> _Data for processing_
-- Opening Marker --

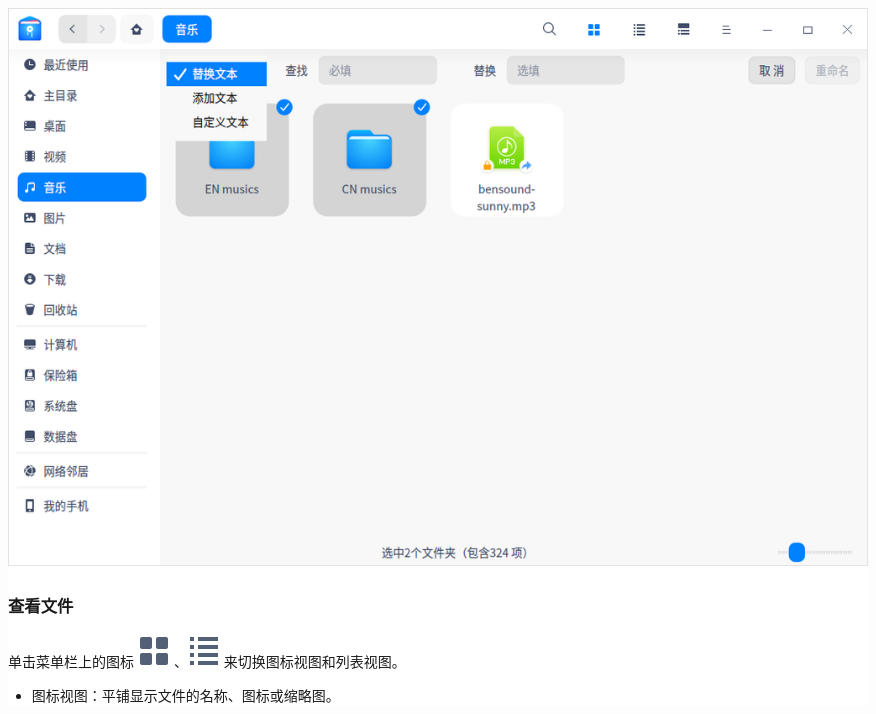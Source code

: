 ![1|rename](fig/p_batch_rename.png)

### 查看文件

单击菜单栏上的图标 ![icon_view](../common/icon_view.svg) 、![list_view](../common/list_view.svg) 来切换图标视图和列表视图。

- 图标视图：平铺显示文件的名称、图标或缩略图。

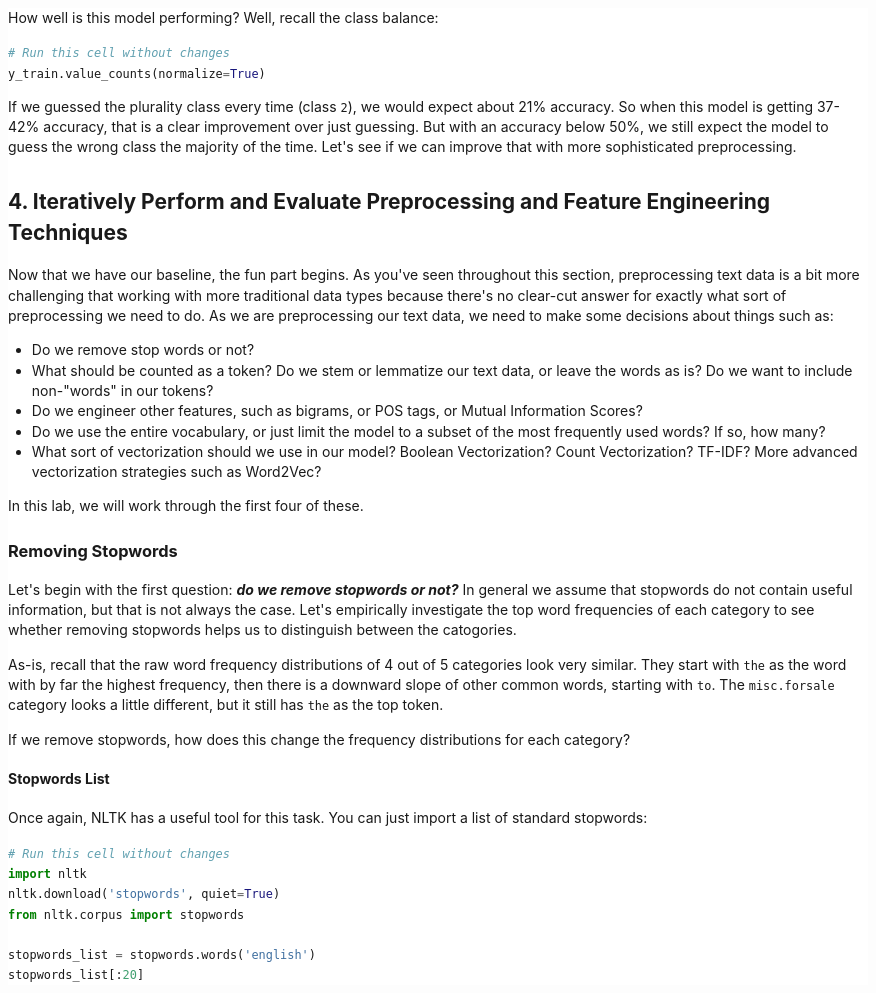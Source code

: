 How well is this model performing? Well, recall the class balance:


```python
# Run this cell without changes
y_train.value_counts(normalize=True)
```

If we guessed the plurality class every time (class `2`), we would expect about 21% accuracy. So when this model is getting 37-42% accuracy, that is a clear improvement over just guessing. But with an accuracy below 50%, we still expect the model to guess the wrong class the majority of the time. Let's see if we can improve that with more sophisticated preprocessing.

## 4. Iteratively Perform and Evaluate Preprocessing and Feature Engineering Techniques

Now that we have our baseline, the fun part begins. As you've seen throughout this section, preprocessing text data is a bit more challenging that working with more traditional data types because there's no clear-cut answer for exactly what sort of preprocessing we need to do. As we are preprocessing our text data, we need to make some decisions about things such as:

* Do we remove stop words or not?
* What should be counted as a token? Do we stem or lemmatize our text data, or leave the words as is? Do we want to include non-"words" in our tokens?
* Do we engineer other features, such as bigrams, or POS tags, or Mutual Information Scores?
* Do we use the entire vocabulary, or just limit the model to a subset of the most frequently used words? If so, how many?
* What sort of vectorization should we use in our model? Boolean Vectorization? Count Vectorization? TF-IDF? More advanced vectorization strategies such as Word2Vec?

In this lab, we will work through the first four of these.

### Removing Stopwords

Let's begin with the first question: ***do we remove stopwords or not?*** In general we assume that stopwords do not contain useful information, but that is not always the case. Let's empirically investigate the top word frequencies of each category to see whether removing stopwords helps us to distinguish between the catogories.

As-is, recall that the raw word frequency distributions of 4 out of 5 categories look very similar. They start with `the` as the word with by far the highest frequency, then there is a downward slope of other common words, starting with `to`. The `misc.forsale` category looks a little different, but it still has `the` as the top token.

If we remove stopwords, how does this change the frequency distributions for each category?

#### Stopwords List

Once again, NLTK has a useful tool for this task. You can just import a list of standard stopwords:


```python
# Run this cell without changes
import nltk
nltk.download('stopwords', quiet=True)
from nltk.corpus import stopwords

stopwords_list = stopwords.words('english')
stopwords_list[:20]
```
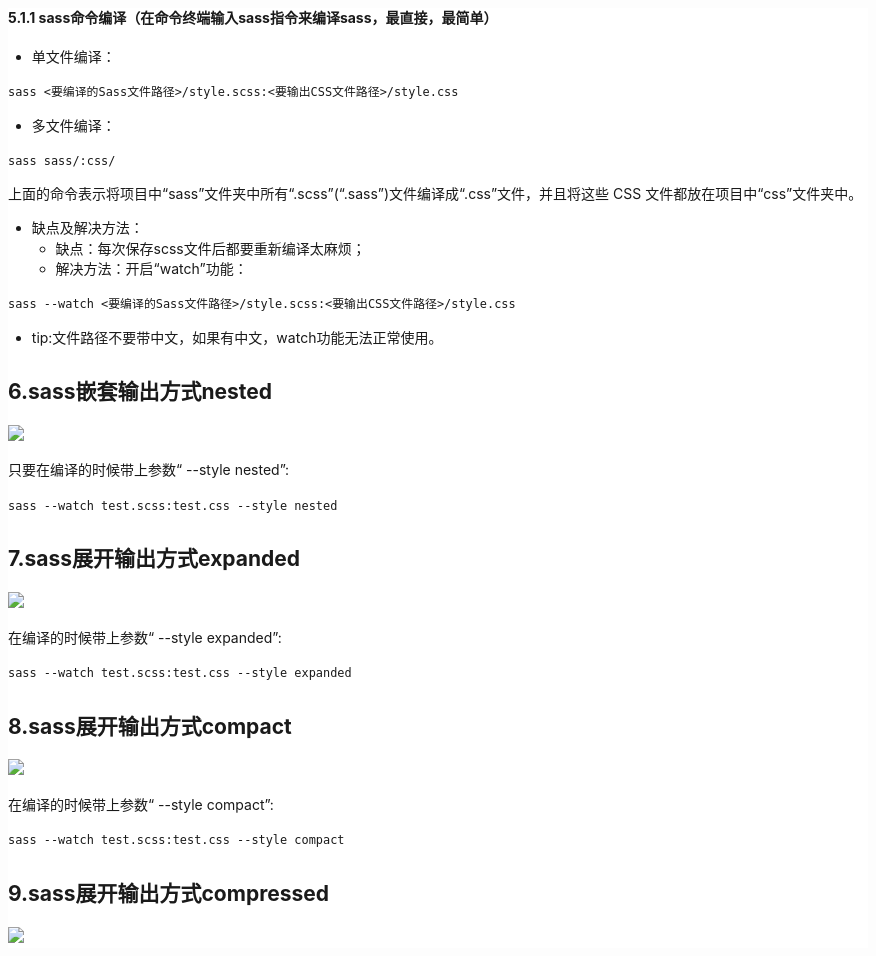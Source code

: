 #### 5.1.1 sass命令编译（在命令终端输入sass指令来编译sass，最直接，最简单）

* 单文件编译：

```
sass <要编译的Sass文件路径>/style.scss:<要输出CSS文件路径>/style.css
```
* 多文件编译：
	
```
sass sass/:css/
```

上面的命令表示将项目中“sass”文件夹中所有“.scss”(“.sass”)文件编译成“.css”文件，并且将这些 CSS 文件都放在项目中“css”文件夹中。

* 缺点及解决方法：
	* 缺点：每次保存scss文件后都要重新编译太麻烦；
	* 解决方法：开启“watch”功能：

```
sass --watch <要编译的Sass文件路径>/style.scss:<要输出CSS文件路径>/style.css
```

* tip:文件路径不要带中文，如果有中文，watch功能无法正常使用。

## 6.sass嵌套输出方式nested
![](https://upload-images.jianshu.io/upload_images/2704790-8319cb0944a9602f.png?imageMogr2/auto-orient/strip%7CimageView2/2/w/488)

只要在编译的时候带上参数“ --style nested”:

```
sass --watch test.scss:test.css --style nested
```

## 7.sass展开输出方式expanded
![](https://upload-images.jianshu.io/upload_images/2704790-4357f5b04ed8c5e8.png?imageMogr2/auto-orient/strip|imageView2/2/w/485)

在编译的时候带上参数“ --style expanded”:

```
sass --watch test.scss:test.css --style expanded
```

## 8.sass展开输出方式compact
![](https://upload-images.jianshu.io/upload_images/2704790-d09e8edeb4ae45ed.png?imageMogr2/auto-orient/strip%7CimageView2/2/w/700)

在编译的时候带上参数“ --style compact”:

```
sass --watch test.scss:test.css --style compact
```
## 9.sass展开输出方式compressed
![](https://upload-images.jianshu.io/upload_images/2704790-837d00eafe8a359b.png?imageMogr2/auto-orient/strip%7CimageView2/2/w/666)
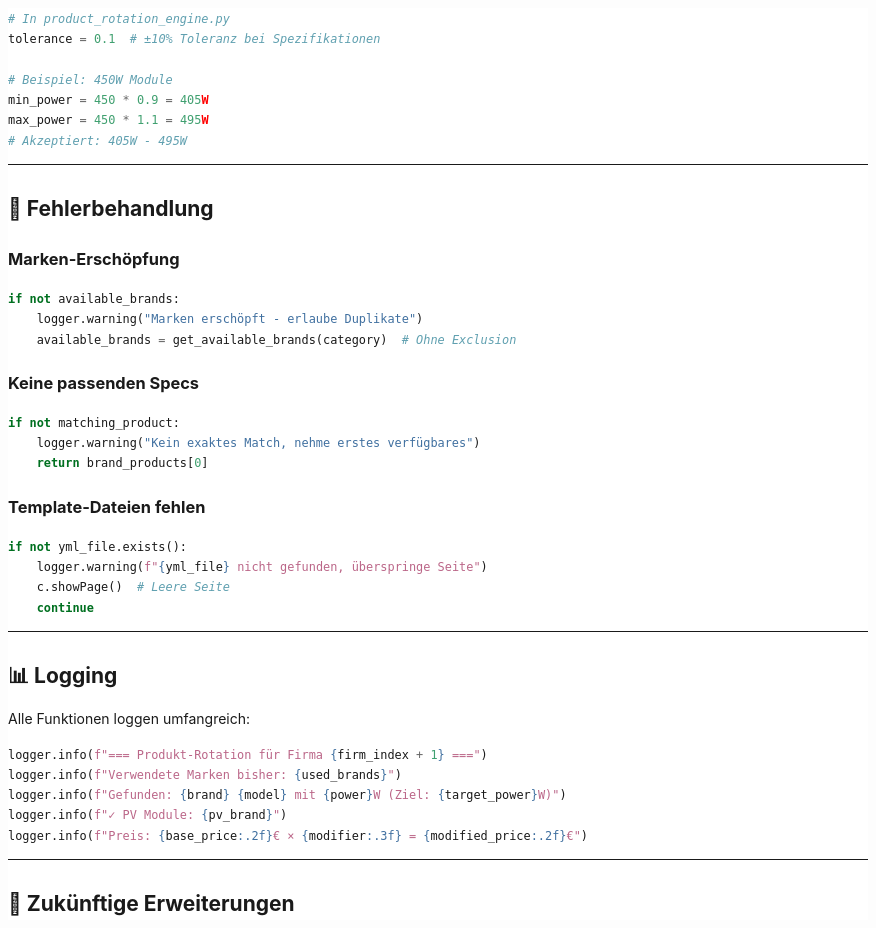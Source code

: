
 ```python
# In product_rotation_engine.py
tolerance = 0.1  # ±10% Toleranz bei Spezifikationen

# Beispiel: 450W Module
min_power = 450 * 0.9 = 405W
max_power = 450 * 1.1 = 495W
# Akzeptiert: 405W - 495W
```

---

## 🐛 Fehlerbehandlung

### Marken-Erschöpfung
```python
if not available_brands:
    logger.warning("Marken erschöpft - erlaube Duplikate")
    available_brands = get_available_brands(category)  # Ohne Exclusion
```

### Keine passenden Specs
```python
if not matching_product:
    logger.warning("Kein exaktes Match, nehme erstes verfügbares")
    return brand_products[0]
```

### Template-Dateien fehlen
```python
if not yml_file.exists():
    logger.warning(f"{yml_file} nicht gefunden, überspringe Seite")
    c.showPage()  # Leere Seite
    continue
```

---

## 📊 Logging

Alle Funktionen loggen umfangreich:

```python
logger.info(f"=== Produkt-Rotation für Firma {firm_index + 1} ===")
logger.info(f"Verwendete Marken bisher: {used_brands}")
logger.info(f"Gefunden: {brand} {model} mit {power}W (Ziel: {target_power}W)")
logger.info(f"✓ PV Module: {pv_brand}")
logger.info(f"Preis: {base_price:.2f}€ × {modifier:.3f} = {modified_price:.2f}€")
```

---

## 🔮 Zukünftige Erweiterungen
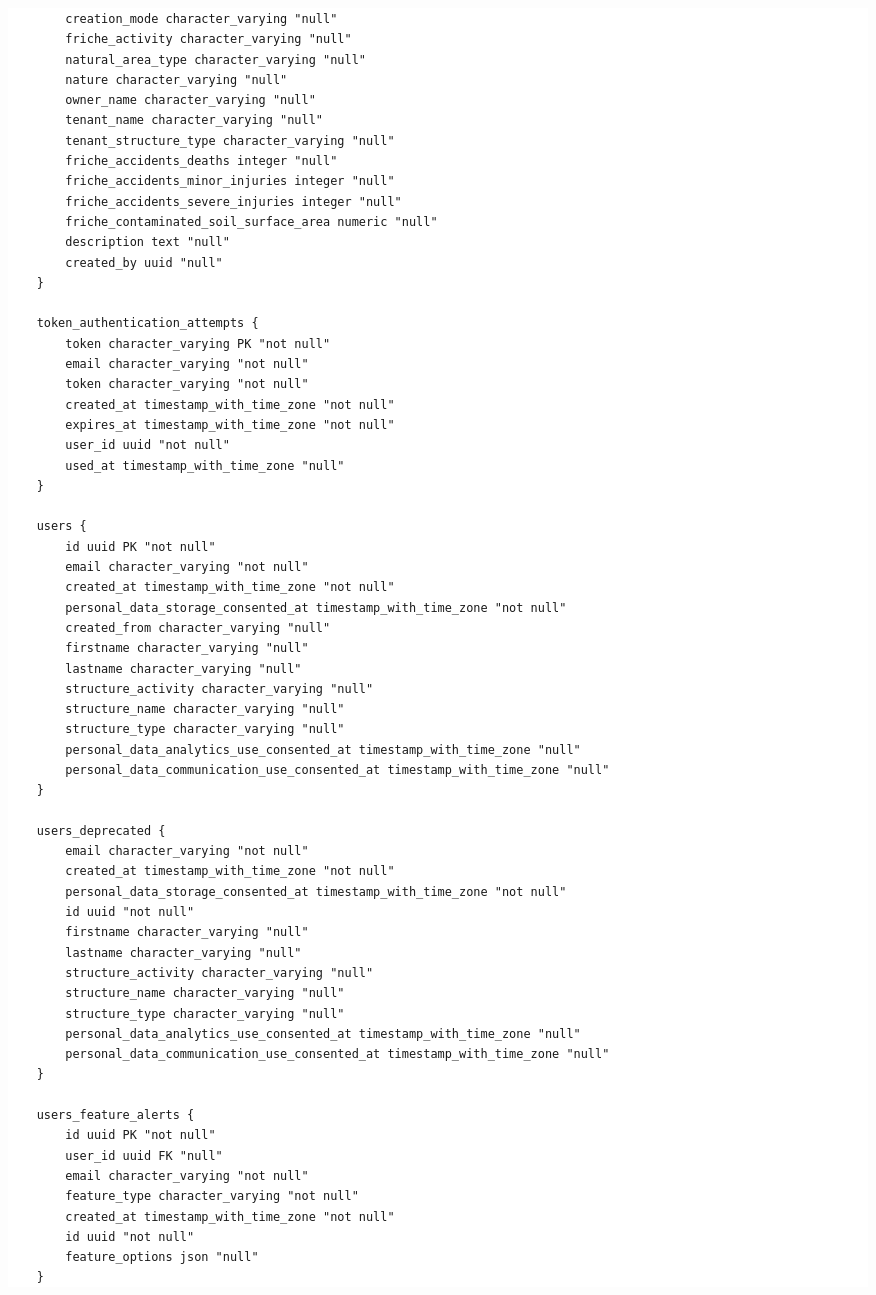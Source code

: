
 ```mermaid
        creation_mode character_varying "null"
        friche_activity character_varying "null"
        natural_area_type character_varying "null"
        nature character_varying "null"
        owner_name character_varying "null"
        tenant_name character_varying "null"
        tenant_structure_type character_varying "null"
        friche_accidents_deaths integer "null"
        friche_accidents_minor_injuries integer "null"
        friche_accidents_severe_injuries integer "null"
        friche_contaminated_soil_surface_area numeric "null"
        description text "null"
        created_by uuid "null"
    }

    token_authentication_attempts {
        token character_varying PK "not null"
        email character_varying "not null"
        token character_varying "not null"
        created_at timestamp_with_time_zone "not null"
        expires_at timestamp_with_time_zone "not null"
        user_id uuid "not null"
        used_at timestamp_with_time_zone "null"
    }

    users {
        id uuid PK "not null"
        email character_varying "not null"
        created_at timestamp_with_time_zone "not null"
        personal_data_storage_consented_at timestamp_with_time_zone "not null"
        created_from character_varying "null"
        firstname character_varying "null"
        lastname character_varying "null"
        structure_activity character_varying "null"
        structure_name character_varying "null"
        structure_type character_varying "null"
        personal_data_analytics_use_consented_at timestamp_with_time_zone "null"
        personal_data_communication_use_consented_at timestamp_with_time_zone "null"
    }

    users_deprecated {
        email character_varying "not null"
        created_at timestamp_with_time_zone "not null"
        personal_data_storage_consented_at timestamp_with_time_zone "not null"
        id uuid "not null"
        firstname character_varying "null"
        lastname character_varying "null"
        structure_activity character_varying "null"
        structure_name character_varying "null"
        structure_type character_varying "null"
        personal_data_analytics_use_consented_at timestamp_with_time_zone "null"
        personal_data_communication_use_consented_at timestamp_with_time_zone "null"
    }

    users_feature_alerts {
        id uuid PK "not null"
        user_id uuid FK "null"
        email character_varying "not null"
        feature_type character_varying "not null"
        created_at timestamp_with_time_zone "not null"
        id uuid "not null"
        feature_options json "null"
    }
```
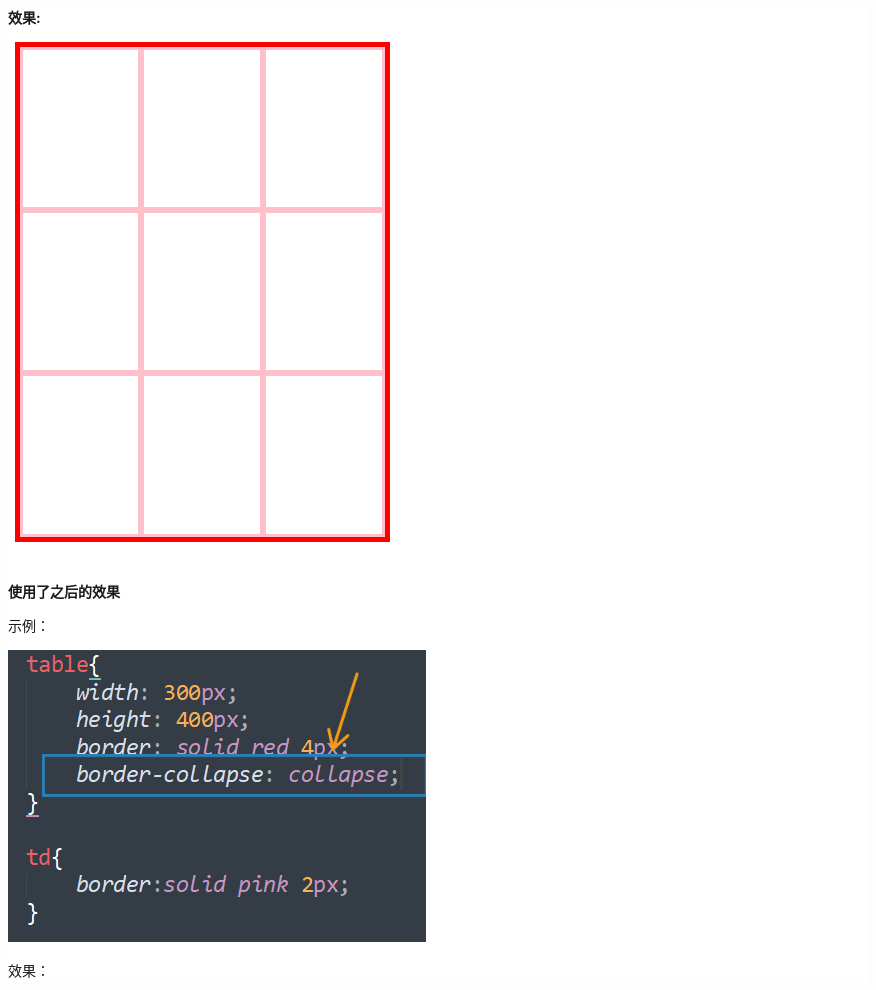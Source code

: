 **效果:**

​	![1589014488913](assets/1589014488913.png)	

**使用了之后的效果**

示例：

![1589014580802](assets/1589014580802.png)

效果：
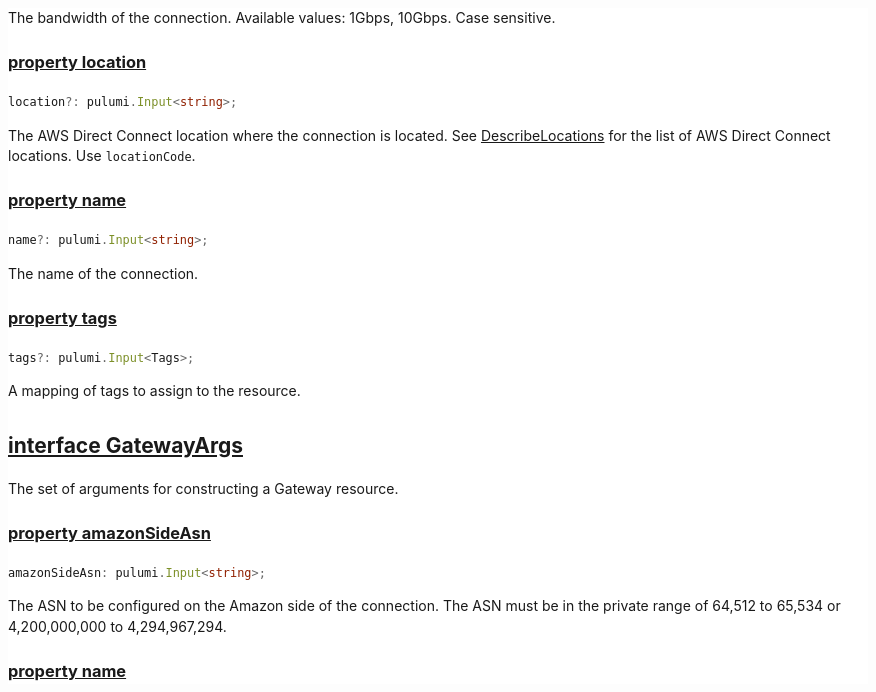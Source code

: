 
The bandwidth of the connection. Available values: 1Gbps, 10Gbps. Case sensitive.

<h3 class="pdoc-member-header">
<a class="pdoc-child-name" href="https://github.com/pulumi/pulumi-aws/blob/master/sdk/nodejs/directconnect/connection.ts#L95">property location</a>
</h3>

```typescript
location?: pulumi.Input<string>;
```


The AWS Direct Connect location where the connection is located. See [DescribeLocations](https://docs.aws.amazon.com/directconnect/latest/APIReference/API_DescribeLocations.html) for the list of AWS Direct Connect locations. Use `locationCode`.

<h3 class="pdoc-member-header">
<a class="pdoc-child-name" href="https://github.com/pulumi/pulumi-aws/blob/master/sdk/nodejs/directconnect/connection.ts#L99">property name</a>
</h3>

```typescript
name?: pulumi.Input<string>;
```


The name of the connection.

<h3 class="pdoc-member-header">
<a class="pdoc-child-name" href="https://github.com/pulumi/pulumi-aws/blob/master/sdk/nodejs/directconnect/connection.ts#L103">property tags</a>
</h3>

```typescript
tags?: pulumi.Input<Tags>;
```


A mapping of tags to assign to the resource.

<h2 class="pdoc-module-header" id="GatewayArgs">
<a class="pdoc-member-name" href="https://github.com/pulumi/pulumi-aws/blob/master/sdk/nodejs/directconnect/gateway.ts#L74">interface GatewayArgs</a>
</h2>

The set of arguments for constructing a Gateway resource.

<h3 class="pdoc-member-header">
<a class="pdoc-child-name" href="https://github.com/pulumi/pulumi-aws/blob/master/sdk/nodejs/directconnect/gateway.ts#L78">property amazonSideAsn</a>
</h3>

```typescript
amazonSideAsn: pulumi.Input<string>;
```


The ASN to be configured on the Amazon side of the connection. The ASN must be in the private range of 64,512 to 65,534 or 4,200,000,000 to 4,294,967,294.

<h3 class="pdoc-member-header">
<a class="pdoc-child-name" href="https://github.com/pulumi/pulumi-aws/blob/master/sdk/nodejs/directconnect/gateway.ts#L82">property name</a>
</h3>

-- Closing Marker --

> _How to complete this task_
Copy all lines from the material that include "distributions".

> _Task answer_
As-is, recall that the raw word frequency distributions of 4 out of 5 categories look very similar. They start with `the` as the word with by far the highest frequency, then there is a downward slope of other common words, starting with `to`. The `misc.forsale` category looks a little different, but it still has `the` as the top token.
If we remove stopwords, how does this change the frequency distributions for each category?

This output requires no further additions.